→ **Directions for this task**: Among the entries below, find the line with "delivers valuable insights.", then quote it and each following line up to and including the line with "from either website.", and nothing else.

→ **Information given**:
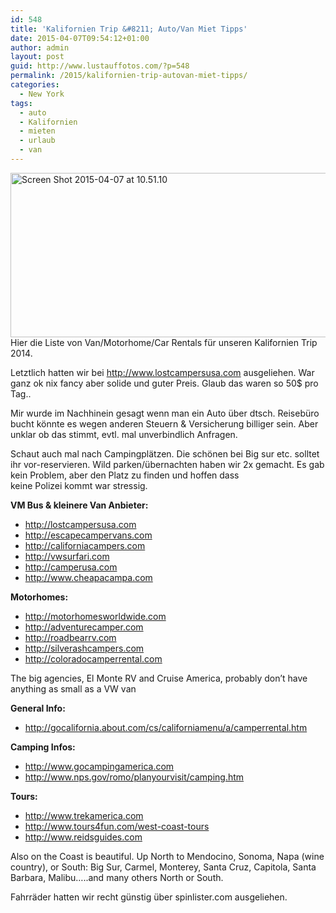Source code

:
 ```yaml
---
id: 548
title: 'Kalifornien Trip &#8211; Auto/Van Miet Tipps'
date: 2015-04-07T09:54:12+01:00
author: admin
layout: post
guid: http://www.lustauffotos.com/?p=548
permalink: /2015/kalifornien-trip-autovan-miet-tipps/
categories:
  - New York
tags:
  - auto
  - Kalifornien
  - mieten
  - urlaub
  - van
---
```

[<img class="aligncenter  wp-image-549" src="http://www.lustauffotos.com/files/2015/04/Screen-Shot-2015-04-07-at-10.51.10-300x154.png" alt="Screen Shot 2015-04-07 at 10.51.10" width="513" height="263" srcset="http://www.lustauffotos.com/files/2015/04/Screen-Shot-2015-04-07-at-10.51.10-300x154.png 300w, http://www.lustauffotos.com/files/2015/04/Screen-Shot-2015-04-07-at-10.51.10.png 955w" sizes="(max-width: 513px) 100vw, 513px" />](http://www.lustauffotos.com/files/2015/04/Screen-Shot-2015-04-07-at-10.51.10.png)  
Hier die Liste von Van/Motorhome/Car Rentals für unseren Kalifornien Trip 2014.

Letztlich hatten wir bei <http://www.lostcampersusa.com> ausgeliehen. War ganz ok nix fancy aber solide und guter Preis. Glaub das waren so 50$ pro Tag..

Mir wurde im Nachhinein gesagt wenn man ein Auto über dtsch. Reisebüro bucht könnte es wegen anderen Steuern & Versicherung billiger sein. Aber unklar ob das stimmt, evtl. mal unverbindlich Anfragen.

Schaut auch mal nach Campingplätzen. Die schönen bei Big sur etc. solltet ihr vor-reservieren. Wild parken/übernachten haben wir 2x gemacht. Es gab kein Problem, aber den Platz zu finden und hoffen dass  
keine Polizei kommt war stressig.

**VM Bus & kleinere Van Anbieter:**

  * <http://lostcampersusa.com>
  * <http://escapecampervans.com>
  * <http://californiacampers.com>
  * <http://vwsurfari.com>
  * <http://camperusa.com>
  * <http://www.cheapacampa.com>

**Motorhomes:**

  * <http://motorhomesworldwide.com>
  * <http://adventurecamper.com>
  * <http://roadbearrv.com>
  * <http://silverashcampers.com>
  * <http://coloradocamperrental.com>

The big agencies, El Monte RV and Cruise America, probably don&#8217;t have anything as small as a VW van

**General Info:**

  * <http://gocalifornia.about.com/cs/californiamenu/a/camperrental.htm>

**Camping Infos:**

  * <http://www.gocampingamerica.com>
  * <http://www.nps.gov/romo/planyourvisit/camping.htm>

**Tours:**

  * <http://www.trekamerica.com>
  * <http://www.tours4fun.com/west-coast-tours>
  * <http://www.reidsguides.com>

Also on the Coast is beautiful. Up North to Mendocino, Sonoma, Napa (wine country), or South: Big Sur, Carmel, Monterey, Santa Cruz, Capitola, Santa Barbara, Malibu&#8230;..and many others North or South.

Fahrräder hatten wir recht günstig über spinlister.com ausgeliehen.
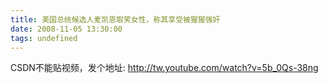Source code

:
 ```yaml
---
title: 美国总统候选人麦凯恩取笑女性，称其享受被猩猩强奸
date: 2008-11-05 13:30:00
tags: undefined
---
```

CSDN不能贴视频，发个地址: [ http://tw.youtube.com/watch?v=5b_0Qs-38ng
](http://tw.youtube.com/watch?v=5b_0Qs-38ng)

...

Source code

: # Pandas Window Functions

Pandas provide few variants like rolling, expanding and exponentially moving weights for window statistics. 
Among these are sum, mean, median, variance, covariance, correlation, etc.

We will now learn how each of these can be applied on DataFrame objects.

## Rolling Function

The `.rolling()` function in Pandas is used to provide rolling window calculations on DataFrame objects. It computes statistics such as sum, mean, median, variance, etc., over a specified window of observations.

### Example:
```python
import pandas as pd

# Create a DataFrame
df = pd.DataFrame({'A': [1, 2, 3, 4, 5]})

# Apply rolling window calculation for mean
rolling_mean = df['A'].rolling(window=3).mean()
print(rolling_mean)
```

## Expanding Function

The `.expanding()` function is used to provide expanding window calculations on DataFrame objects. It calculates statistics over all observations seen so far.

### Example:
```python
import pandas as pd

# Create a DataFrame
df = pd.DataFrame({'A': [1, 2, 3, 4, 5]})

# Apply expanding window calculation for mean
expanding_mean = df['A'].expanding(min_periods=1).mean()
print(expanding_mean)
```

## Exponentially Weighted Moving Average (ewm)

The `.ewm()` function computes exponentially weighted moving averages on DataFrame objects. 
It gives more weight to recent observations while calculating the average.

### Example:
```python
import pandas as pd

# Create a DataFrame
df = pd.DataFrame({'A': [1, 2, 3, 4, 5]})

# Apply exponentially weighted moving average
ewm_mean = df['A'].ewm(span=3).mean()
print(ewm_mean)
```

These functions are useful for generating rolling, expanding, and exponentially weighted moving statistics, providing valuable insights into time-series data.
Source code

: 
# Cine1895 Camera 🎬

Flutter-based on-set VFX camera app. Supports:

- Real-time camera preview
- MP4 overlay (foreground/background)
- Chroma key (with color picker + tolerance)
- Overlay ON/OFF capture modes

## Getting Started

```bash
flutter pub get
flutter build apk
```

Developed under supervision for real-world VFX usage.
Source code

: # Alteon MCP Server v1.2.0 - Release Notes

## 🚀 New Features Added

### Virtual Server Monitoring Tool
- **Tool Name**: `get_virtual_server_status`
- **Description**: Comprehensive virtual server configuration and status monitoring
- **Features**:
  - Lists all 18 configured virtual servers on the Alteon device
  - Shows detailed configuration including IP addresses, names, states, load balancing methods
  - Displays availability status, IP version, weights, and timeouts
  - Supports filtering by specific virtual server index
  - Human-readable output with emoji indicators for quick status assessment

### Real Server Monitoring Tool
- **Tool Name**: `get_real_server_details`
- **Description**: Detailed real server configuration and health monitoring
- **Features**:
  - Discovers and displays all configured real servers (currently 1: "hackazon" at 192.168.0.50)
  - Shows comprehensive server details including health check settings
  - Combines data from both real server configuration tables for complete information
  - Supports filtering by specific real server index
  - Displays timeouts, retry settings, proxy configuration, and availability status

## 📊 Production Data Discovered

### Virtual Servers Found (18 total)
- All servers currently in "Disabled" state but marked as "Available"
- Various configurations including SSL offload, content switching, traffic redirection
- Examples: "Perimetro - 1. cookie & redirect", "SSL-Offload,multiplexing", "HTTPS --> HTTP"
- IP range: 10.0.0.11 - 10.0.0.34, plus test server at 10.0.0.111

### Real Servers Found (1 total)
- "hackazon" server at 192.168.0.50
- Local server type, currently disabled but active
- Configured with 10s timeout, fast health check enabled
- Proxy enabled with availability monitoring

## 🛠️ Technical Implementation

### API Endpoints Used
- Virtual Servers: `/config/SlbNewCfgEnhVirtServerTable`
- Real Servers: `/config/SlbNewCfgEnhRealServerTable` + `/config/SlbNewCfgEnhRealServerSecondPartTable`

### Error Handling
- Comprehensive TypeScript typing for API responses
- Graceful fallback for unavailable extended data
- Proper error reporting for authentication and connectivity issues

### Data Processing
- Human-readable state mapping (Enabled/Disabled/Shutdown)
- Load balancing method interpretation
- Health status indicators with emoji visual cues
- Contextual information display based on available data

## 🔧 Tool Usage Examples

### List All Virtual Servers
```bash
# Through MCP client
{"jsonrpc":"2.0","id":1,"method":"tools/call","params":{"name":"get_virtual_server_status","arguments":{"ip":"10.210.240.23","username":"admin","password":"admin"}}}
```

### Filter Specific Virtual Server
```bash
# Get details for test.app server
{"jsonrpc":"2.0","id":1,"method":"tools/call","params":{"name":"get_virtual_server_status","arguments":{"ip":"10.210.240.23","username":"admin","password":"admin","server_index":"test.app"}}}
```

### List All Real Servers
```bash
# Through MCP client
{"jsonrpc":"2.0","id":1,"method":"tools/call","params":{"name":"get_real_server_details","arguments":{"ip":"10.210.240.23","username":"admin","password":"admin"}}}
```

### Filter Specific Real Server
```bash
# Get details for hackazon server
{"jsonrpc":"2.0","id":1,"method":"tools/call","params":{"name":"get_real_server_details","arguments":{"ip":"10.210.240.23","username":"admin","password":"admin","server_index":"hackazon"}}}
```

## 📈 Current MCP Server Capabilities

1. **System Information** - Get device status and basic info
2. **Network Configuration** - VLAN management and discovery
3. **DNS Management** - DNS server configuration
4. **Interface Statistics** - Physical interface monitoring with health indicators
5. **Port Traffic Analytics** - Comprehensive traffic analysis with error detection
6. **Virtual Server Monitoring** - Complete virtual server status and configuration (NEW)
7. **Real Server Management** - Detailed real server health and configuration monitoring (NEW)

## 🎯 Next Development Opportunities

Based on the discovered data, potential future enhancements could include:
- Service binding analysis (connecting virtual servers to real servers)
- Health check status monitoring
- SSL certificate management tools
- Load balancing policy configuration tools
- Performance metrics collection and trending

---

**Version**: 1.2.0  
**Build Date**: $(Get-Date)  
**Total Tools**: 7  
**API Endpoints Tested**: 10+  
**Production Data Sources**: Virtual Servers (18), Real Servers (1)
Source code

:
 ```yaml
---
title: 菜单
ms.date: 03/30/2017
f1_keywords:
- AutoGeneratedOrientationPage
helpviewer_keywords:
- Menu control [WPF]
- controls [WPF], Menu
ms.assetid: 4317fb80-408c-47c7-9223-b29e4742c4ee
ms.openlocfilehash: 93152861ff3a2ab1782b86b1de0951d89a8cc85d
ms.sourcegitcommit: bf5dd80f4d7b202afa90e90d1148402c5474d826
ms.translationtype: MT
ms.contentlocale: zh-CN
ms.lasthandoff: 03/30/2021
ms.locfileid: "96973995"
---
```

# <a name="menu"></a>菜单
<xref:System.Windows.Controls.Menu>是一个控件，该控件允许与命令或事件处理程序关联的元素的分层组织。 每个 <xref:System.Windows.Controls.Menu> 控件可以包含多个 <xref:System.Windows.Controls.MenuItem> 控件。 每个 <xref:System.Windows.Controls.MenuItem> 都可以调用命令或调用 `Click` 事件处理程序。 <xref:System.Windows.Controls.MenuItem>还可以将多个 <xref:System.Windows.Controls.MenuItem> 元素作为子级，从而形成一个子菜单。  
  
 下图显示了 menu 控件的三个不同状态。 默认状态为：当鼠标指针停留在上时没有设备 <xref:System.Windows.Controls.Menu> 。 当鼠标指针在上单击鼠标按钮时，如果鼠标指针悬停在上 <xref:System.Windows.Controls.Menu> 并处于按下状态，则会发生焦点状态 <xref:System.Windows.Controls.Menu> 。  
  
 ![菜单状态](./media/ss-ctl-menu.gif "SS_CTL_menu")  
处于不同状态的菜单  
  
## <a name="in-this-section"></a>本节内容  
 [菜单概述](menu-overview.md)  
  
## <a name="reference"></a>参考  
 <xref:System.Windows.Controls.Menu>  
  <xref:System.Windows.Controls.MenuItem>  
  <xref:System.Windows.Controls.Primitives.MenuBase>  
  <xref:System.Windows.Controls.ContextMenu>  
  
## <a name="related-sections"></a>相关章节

---

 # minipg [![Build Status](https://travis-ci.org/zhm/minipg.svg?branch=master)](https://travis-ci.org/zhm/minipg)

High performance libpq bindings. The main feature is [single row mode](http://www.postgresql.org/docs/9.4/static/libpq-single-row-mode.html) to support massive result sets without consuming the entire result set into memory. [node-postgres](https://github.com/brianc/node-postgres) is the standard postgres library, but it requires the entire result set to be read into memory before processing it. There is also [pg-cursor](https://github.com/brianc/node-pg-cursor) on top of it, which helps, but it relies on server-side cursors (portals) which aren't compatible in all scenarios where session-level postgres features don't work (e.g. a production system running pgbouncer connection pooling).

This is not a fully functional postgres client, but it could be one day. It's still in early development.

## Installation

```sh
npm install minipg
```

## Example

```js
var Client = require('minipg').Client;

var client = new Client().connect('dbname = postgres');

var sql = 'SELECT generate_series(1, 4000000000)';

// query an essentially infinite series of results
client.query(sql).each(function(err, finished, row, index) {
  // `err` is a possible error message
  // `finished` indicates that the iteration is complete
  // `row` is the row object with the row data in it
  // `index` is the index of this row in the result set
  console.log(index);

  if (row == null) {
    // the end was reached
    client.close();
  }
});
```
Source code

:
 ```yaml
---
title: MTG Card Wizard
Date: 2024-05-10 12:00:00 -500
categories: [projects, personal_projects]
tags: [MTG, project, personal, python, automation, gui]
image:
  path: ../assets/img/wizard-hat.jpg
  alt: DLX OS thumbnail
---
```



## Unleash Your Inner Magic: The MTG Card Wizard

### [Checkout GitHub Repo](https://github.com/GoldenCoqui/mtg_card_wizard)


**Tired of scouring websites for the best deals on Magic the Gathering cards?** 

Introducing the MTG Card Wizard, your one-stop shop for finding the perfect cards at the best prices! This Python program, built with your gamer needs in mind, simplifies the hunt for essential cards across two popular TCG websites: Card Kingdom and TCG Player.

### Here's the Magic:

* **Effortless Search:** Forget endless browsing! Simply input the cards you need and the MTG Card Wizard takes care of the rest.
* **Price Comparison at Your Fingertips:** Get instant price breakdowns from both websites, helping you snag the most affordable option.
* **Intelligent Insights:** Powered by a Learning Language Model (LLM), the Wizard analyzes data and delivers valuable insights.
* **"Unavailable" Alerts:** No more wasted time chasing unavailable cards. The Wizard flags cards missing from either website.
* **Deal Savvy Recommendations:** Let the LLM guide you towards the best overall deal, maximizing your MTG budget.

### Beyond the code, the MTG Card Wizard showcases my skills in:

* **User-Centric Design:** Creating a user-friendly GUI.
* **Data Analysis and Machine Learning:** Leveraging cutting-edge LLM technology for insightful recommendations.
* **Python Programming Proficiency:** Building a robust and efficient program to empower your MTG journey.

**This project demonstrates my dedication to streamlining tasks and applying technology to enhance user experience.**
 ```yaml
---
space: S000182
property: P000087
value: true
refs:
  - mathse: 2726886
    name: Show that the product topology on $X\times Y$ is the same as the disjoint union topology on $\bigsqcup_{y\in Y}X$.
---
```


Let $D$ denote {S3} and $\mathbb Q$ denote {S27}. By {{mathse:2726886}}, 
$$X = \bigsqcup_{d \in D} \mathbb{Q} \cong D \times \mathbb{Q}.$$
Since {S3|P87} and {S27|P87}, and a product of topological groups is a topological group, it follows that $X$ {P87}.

→ **Exercise response**:
* **Intelligent Insights:** Powered by a Learning Language Model (LLM), the Wizard analyzes data and delivers valuable insights.
* **"Unavailable" Alerts:** No more wasted time chasing unavailable cards. The Wizard flags cards missing from either website.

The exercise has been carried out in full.